■ **About this exercise**: If a record holds a picture, leave the picture out and repeat everything else exactly.

+ + +

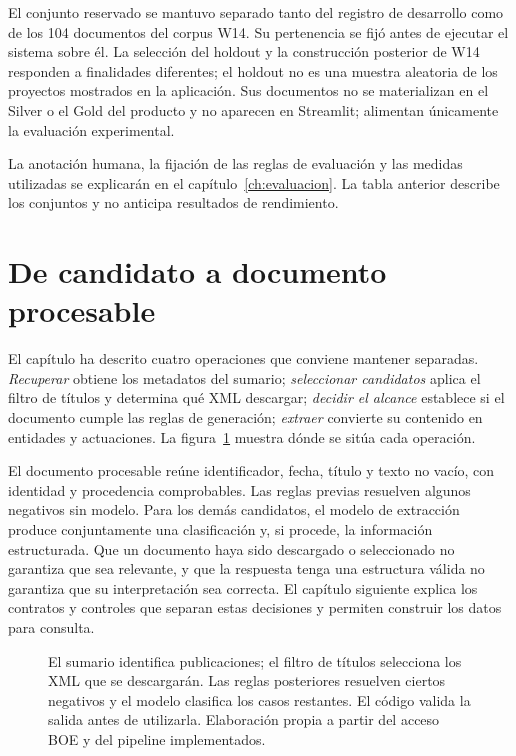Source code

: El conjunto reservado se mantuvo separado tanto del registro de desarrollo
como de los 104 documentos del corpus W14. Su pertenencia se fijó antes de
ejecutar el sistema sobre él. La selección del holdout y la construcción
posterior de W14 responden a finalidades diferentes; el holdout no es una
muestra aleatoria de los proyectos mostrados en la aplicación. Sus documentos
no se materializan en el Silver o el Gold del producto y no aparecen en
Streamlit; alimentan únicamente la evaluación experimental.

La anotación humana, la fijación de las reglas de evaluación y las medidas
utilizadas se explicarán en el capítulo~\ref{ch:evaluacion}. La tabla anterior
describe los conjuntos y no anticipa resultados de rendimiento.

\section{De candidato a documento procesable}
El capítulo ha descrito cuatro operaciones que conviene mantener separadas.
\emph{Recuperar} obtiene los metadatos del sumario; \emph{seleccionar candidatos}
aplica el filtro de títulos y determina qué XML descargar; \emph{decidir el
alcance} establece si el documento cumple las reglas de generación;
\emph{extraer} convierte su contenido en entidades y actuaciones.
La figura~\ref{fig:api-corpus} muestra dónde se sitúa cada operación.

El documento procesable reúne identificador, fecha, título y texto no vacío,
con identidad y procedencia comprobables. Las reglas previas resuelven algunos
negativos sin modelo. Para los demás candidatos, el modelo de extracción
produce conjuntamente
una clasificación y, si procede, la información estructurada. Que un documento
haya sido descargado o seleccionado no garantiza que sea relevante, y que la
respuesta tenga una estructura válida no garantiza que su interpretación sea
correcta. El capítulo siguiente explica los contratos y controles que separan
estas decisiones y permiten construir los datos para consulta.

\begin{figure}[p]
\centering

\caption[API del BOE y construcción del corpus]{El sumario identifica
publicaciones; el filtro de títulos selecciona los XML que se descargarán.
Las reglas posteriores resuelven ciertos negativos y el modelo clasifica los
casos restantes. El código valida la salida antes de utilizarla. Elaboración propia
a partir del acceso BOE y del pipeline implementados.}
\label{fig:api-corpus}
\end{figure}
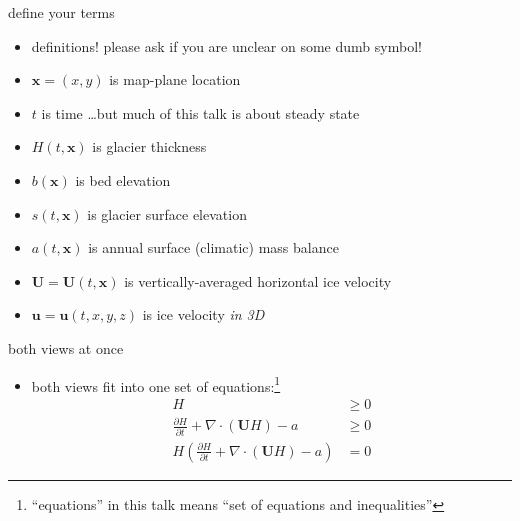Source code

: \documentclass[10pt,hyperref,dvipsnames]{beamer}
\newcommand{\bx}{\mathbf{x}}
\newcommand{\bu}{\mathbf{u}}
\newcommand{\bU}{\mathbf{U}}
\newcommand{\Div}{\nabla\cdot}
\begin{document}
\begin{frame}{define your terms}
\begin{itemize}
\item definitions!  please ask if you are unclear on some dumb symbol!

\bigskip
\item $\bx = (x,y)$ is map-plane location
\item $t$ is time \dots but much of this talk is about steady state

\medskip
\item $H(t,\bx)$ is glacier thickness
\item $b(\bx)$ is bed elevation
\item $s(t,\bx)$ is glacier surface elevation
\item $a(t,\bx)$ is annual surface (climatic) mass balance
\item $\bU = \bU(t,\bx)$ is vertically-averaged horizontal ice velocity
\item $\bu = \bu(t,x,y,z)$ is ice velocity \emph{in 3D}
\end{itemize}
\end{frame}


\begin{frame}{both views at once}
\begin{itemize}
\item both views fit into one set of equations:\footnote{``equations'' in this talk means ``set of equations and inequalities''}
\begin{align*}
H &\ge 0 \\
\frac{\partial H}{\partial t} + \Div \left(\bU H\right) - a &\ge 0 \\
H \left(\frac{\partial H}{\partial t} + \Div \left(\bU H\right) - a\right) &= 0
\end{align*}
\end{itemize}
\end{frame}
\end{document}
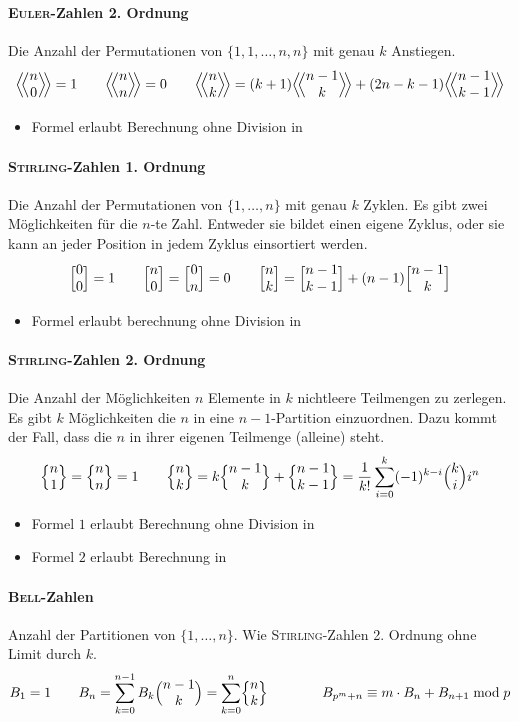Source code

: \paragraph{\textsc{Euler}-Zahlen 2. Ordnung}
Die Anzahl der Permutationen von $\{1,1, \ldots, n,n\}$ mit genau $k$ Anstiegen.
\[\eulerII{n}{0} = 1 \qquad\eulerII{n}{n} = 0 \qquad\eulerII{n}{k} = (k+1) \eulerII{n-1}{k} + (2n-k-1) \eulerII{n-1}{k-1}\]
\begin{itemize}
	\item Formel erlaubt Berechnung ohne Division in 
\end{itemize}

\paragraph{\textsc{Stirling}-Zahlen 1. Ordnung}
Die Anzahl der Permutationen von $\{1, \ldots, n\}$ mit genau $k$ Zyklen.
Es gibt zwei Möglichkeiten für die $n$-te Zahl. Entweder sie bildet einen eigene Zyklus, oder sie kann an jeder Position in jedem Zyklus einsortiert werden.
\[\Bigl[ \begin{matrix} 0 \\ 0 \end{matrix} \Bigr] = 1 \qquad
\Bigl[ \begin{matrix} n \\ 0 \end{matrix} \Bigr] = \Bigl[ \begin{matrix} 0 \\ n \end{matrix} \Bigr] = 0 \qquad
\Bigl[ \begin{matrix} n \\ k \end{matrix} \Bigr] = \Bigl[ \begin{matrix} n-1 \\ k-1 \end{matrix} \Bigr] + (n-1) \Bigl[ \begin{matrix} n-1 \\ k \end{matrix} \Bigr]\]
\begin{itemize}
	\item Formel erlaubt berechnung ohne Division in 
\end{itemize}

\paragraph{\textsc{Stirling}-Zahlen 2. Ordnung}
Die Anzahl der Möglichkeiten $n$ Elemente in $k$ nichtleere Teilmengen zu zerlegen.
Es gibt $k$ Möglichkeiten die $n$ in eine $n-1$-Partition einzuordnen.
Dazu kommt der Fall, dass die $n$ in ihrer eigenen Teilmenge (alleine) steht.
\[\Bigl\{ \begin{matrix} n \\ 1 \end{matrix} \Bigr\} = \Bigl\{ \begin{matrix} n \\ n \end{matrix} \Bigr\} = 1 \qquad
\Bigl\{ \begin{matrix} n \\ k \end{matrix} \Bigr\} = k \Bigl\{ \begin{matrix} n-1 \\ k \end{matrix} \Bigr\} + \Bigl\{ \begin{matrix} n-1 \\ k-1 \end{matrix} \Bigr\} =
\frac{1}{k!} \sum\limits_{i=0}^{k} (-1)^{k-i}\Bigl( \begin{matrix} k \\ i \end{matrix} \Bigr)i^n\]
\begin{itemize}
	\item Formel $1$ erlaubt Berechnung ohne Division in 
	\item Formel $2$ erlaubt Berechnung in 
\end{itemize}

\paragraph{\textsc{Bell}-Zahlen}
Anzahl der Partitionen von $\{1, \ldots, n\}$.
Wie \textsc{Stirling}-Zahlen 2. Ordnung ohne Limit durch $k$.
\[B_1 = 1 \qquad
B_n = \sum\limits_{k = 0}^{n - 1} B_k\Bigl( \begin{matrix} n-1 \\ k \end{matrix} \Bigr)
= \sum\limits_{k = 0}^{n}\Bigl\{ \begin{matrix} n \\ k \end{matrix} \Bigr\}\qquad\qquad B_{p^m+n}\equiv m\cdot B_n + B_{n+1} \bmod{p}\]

+ + +

■ **Response area**:
Source code

: El conjunto reservado se mantuvo separado tanto del registro de desarrollo
como de los 104 documentos del corpus W14. Su pertenencia se fijó antes de
ejecutar el sistema sobre él. La selección del holdout y la construcción
posterior de W14 responden a finalidades diferentes; el holdout no es una
muestra aleatoria de los proyectos mostrados en la aplicación. Sus documentos
no se materializan en el Silver o el Gold del producto y no aparecen en
Streamlit; alimentan únicamente la evaluación experimental.

La anotación humana, la fijación de las reglas de evaluación y las medidas
utilizadas se explicarán en el capítulo~\ref{ch:evaluacion}. La tabla anterior
describe los conjuntos y no anticipa resultados de rendimiento.

\section{De candidato a documento procesable}
El capítulo ha descrito cuatro operaciones que conviene mantener separadas.
\emph{Recuperar} obtiene los metadatos del sumario; \emph{seleccionar candidatos}
aplica el filtro de títulos y determina qué XML descargar; \emph{decidir el
alcance} establece si el documento cumple las reglas de generación;
\emph{extraer} convierte su contenido en entidades y actuaciones.
La figura~\ref{fig:api-corpus} muestra dónde se sitúa cada operación.

El documento procesable reúne identificador, fecha, título y texto no vacío,
con identidad y procedencia comprobables. Las reglas previas resuelven algunos
negativos sin modelo. Para los demás candidatos, el modelo de extracción
produce conjuntamente
una clasificación y, si procede, la información estructurada. Que un documento
haya sido descargado o seleccionado no garantiza que sea relevante, y que la
respuesta tenga una estructura válida no garantiza que su interpretación sea
correcta. El capítulo siguiente explica los contratos y controles que separan
estas decisiones y permiten construir los datos para consulta.

\begin{figure}[p]
\centering

\caption[API del BOE y construcción del corpus]{El sumario identifica
publicaciones; el filtro de títulos selecciona los XML que se descargarán.
Las reglas posteriores resuelven ciertos negativos y el modelo clasifica los
casos restantes. El código valida la salida antes de utilizarla. Elaboración propia
a partir del acceso BOE y del pipeline implementados.}
\label{fig:api-corpus}
\end{figure}
Source code

: \documentclass[10pt,hyperref,dvipsnames]{beamer}
\newcommand{\bx}{\mathbf{x}}
\newcommand{\bu}{\mathbf{u}}
\newcommand{\bU}{\mathbf{U}}
\newcommand{\Div}{\nabla\cdot}
\begin{document}
\begin{frame}{define your terms}
\begin{itemize}
\item definitions!  please ask if you are unclear on some dumb symbol!

\bigskip
\item $\bx = (x,y)$ is map-plane location
\item $t$ is time \dots but much of this talk is about steady state

\medskip
\item $H(t,\bx)$ is glacier thickness
\item $b(\bx)$ is bed elevation
\item $s(t,\bx)$ is glacier surface elevation
\item $a(t,\bx)$ is annual surface (climatic) mass balance
\item $\bU = \bU(t,\bx)$ is vertically-averaged horizontal ice velocity
\item $\bu = \bu(t,x,y,z)$ is ice velocity \emph{in 3D}
\end{itemize}
\end{frame}


\begin{frame}{both views at once}
\begin{itemize}
\item both views fit into one set of equations:\footnote{``equations'' in this talk means ``set of equations and inequalities''}
\begin{align*}
H &\ge 0 \\
\frac{\partial H}{\partial t} + \Div \left(\bU H\right) - a &\ge 0 \\
H \left(\frac{\partial H}{\partial t} + \Div \left(\bU H\right) - a\right) &= 0
\end{align*}
\end{itemize}
\end{frame}
\end{document}
Source code

: \paragraph{\textsc{Euler}-Zahlen 2. Ordnung}
Die Anzahl der Permutationen von $\{1,1, \ldots, n,n\}$ mit genau $k$ Anstiegen.
\[\eulerII{n}{0} = 1 \qquad\eulerII{n}{n} = 0 \qquad\eulerII{n}{k} = (k+1) \eulerII{n-1}{k} + (2n-k-1) \eulerII{n-1}{k-1}\]
\begin{itemize}
	\item Formel erlaubt Berechnung ohne Division in 
\end{itemize}

\paragraph{\textsc{Stirling}-Zahlen 1. Ordnung}
Die Anzahl der Permutationen von $\{1, \ldots, n\}$ mit genau $k$ Zyklen.
Es gibt zwei Möglichkeiten für die $n$-te Zahl. Entweder sie bildet einen eigene Zyklus, oder sie kann an jeder Position in jedem Zyklus einsortiert werden.
\[\Bigl[ \begin{matrix} 0 \\ 0 \end{matrix} \Bigr] = 1 \qquad
\Bigl[ \begin{matrix} n \\ 0 \end{matrix} \Bigr] = \Bigl[ \begin{matrix} 0 \\ n \end{matrix} \Bigr] = 0 \qquad
\Bigl[ \begin{matrix} n \\ k \end{matrix} \Bigr] = \Bigl[ \begin{matrix} n-1 \\ k-1 \end{matrix} \Bigr] + (n-1) \Bigl[ \begin{matrix} n-1 \\ k \end{matrix} \Bigr]\]
\begin{itemize}
	\item Formel erlaubt berechnung ohne Division in 
\end{itemize}

\paragraph{\textsc{Stirling}-Zahlen 2. Ordnung}
Die Anzahl der Möglichkeiten $n$ Elemente in $k$ nichtleere Teilmengen zu zerlegen.
Es gibt $k$ Möglichkeiten die $n$ in eine $n-1$-Partition einzuordnen.
Dazu kommt der Fall, dass die $n$ in ihrer eigenen Teilmenge (alleine) steht.
\[\Bigl\{ \begin{matrix} n \\ 1 \end{matrix} \Bigr\} = \Bigl\{ \begin{matrix} n \\ n \end{matrix} \Bigr\} = 1 \qquad
\Bigl\{ \begin{matrix} n \\ k \end{matrix} \Bigr\} = k \Bigl\{ \begin{matrix} n-1 \\ k \end{matrix} \Bigr\} + \Bigl\{ \begin{matrix} n-1 \\ k-1 \end{matrix} \Bigr\} =
\frac{1}{k!} \sum\limits_{i=0}^{k} (-1)^{k-i}\Bigl( \begin{matrix} k \\ i \end{matrix} \Bigr)i^n\]
\begin{itemize}
	\item Formel $1$ erlaubt Berechnung ohne Division in 
	\item Formel $2$ erlaubt Berechnung in 
\end{itemize}

\paragraph{\textsc{Bell}-Zahlen}
Anzahl der Partitionen von $\{1, \ldots, n\}$.
Wie \textsc{Stirling}-Zahlen 2. Ordnung ohne Limit durch $k$.
\[B_1 = 1 \qquad
B_n = \sum\limits_{k = 0}^{n - 1} B_k\Bigl( \begin{matrix} n-1 \\ k \end{matrix} \Bigr)
= \sum\limits_{k = 0}^{n}\Bigl\{ \begin{matrix} n \\ k \end{matrix} \Bigr\}\qquad\qquad B_{p^m+n}\equiv m\cdot B_n + B_{n+1} \bmod{p}\]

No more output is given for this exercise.